After Gustav Mahler's death in May 1911, Alma carried on a correspondence with Gropius while she was having a multi-year affair and living with Oskar Kokoschka. She married Gropius on 18 May 1915. Hilmes describes the marriage as "over before it could even begin". Hilmes concludes that the marriage had "much more to do with a social, in any case exterior convention that had her thinking she needed to marry again ... Love ... was just not part of the game." None of these complexities are dealt with in the film.

Alma Mahler stirred strong passions in many who knew her, both positive and negative.

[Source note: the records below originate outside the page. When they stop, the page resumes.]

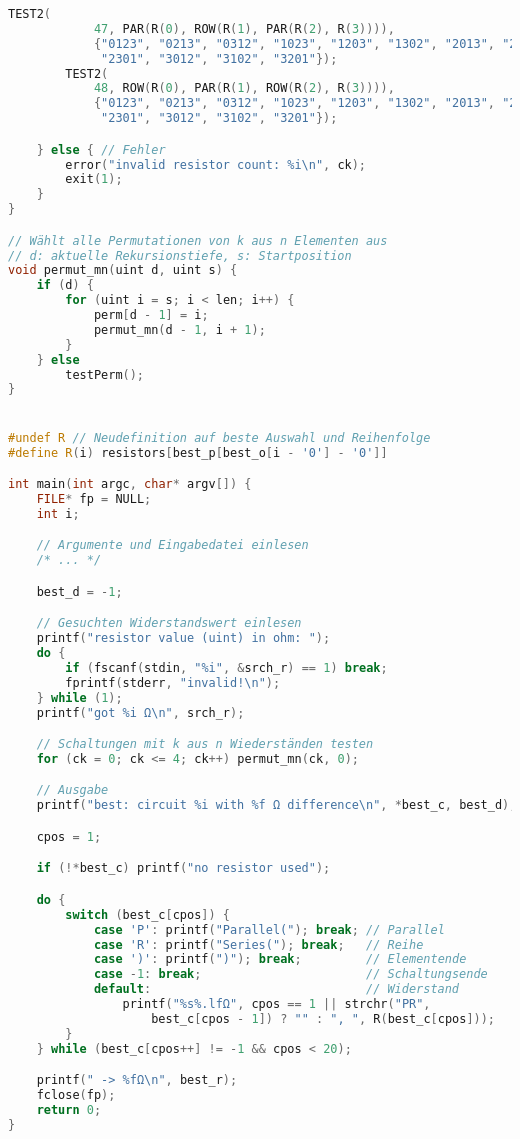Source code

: \documentclass[a4paper,10pt,ngerman]{scrartcl}
\begin{document}
\begin{lstlisting}[language=C++]
        TEST2(
            47, PAR(R(0), ROW(R(1), PAR(R(2), R(3)))),
            {"0123", "0213", "0312", "1023", "1203", "1302", "2013", "2103",
             "2301", "3012", "3102", "3201"});
        TEST2(
            48, ROW(R(0), PAR(R(1), ROW(R(2), R(3)))),
            {"0123", "0213", "0312", "1023", "1203", "1302", "2013", "2103",
             "2301", "3012", "3102", "3201"});

    } else { // Fehler
        error("invalid resistor count: %i\n", ck);
        exit(1);
    }
}

// Wählt alle Permutationen von k aus n Elementen aus
// d: aktuelle Rekursionstiefe, s: Startposition
void permut_mn(uint d, uint s) {
    if (d) {
        for (uint i = s; i < len; i++) {
            perm[d - 1] = i;
            permut_mn(d - 1, i + 1);
        }
    } else
        testPerm();
}


#undef R // Neudefinition auf beste Auswahl und Reihenfolge
#define R(i) resistors[best_p[best_o[i - '0'] - '0']]

int main(int argc, char* argv[]) {
    FILE* fp = NULL;
    int i;

    // Argumente und Eingabedatei einlesen
    /* ... */

    best_d = -1;

    // Gesuchten Widerstandswert einlesen
    printf("resistor value (uint) in ohm: ");
    do {
        if (fscanf(stdin, "%i", &srch_r) == 1) break;
        fprintf(stderr, "invalid!\n");
    } while (1);
    printf("got %i Ω\n", srch_r);

    // Schaltungen mit k aus n Wiederständen testen
    for (ck = 0; ck <= 4; ck++) permut_mn(ck, 0);

    // Ausgabe
    printf("best: circuit %i with %f Ω difference\n", *best_c, best_d);

    cpos = 1;

    if (!*best_c) printf("no resistor used");

    do {
        switch (best_c[cpos]) {
            case 'P': printf("Parallel("); break; // Parallel
            case 'R': printf("Series("); break;   // Reihe
            case ')': printf(")"); break;         // Elementende
            case -1: break;                       // Schaltungsende
            default:                              // Widerstand
                printf("%s%.lfΩ", cpos == 1 || strchr("PR",
                    best_c[cpos - 1]) ? "" : ", ", R(best_c[cpos]));
        }
    } while (best_c[cpos++] != -1 && cpos < 20);

    printf(" -> %fΩ\n", best_r);
    fclose(fp);
    return 0;
}

\end{lstlisting}
\end{document}
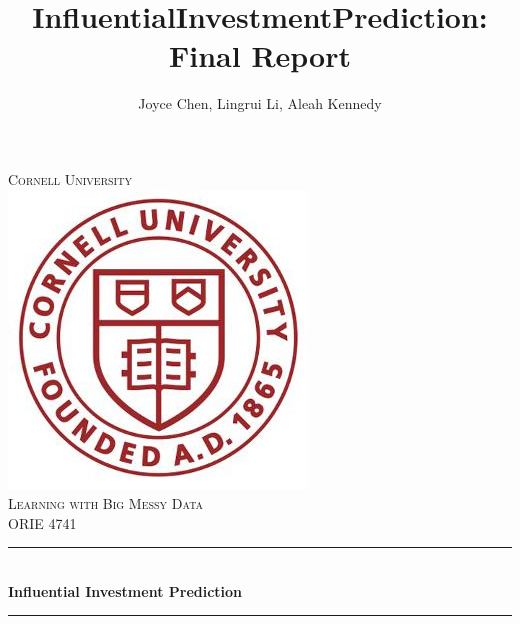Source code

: \documentclass{article}
\title{InfluentialInvestmentPrediction: Final Report}
\author{Joyce Chen, Lingrui Li, Aleah Kennedy}
\begin{document}
\begin{titlepage}

\newcommand{\HRule}{\rule{\linewidth}{0.5mm}} %

\center %
 

\textsc{\LARGE Cornell University}\\[1.5cm] %
\includegraphics[scale=.5]{cornell_logo.jpg}\\[1cm] %
\textsc{\Large Learning with Big Messy Data}\\[0.5cm] %
\textsc{\large ORIE 4741}\\[0.5cm] %


\HRule \\[0.4cm]
{ \huge \bfseries Influential Investment Prediction}\\[0.4cm] %
\HRule \\[1.5cm]
 


\end{titlepage}
\end{document}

Hilmes asks "How can one person provoke such paeans of love on the one hand, and such tirades of loathing on the other?" Hilmes goes on to say "The list of contemporaries – husbands, lovers hangers-on, and satellites – who crossed paths with Alma Mahler-Werfel ... is long and reads like a 'Who's Who in the Twentieth Century'." This causes Kirk Honeycutt to comment that the film is a "crowded cocktail party of famous names".

==Critical reception==
In a review for The New York Times, David DeWitt wrote: "The scenes with Karl Markovics, as Freud, are the lingering appeal of this artfully composed film, framed with aesthetic care and scored with Mahler's music..." and "For all its drama (and creative filmmaking), the crisis that Mahler describes plays out airy and rote. Mr. Silberschneider and Ms. Romaner are clearly strong actors, but a core spontaneity seems missing, and their emoting veers toward melodrama."

In a review for Boston.com, Ty Burr wrote: It's an over-stylized and overwrought affair, and intentionally so — any other approach probably wouldn't play fair to the music or these tempestuous lives... The problem ... is that it's really Alma's story, not Gustav's, and [the film's] framing sequences become a distraction. As portrayed alarmingly and well by Barbara Romaner, the character's not a great beauty but a seductive, destructive life force whose sexuality bursts the constraints of her time.

In a review for The Hollywood Reporter, Kirk Honeycutt wrote: Mahler on the Couch ... manages to pose a serious, intimate study in obsessive jealousy while, like a gaga celebrity hunter, bumping into just about everybody who's anybody in Viennese society circa 1910... The film's great gift, though, is Romaner... She fully inhabits the role of this complex personality whose passion for love and art collides with her role of wife and mother.

In a review for the Boston Phoenix, Jeffrey Gantz commented on some of the discrepancies between the film and history, concluding: "Mahler on the Couch doesn't plumb any psychological depths. It's a decent addition to the modest list of films about the composer, but no substitute for Mahler, Ken Russell's 1974 comic-strip classic."